Si Macron rassemble secrètement des journalistes à l’Elysée pour leur dicter la conduite à suivre sur un sujet de politique intérieure, n’en fait-il pas autant pour la politique extérieure? Un article publié le 10 février 2023 par Le Monde porte la marque de la bonne parole distillée par l’Elysée. Bien évidemment, la pratique du «off» utilisée par les dossiers de politique intérieure se mure en «super off» quand il s’agit de politique extérieure.

Qu’on en juge: l’article du Monde est supposé analyser la nouvelle brouille entre Paris et Alger, suite à l’exfiltration depuis la Tunisie de la militante franco-algérienne Amira Bouraoui qui a suscité une réaction hystérique de la part du régime d’Alger, amplifiée par le rappel de l’ambassadeur d’Algérie en France. Pourtant, à lire entre les lignes, l’article est parsemé de bout en bout par la parole macronienne à l’adresse de la junte algérienne. Dans cette affaire bilatérale, qui ne touche ni de près ni de loin le Maroc, des éléments de langage vraisemblablement dictés depuis l’Elysée sont placés pour rassurer la junte d’Alger sur le «tropisme algérien» de Macron.

«L’ampleur géopolitique» opérée par Emmanuel Macron au Maghreb

D’abord, il est question de «l’ampleur géopolitique» opérée par Macron. On apprendre ainsi «le lourd investissement d’Emmanuel Macron sur un rapprochement avec l’Algérie est un dessein s’inscrivant dans la longue durée. Le genre d’ambition –d’ampleur géopolitique– auquel on ne renonce pas aisément, quelles que soient les difficultés du moment.» En effet, ce que Le Monde qualifie de «tempête actuelle» «ne devrait pas bouleverser les fondamentaux de l’approche présidentielle du Maghreb, cette ligne de crête assumée entre un pari algérien tourmenté et la préservation d’une relation avec le Maroc jadis privilégiée, mais aujourd’hui rétrogradée». Et puis, toujours à l’adresse de la junte, dans les éléments distillés au Monde, on constate «le désamour qui s’installe durablement entre Paris et Rabat, dégât collatéral du tropisme algérien d’Emmanuel Macron».

Et le quotidien d’évoquer des pressions de Rabat sur Paris en vue de faire évoluer sa position sur le Sahara.

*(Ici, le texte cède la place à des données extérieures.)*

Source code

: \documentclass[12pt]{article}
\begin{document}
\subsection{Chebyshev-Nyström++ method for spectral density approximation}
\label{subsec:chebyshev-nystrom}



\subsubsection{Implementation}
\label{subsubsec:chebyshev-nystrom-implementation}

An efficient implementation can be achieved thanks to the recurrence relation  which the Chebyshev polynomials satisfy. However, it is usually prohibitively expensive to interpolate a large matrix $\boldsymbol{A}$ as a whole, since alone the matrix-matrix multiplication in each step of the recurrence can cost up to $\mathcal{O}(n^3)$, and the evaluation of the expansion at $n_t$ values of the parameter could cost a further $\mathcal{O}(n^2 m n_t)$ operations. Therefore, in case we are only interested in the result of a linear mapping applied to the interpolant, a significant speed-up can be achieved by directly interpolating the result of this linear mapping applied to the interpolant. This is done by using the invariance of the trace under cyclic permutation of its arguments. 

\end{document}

Et l’un des messages cruciaux soufflés par l’Elysée dit de façon claire que «Paris ne semble guère disposé à faire évoluer sa position sur le sujet, à savoir la qualification du plan d’autonomie marocain datant de 2007 comme “une base sérieuse et crédible” à une future solution politique». Ainsi, c’est à travers un article, dont la fin assignée est de rassurer la junte sur le «tropisme algérien» de Macron que nous apprenons que ce dernier ne fera pas bouger la position de la France sur le Sahara occidental.

Au-delà d’une presse donneuse de leçons sur son indépendance et qui est en réalité servile, ce qu’il convient de retenir sur la vocation macronienne pour la rédaction en chef, ce sont les étonnantes ressemblances sur le traitement du dossier des retraites qui ont émaillé les médias conviés au déjeuner confidentiel avec le président français et les articles à charge contre le Maroc.

Quant au «tropisme algérien» de Macron, Le Monde aurait pu en faire l’économie. Alors qu’un conflit armé entre l’Algérie et le Maroc est possible, le président français a reçu à l’Elysée le chef d’état-major de l’armée algérienne. Le timing de cet honneur fait au chef d’une armée qui cherche à agresser le Maroc montre que Macron a choisi son camp.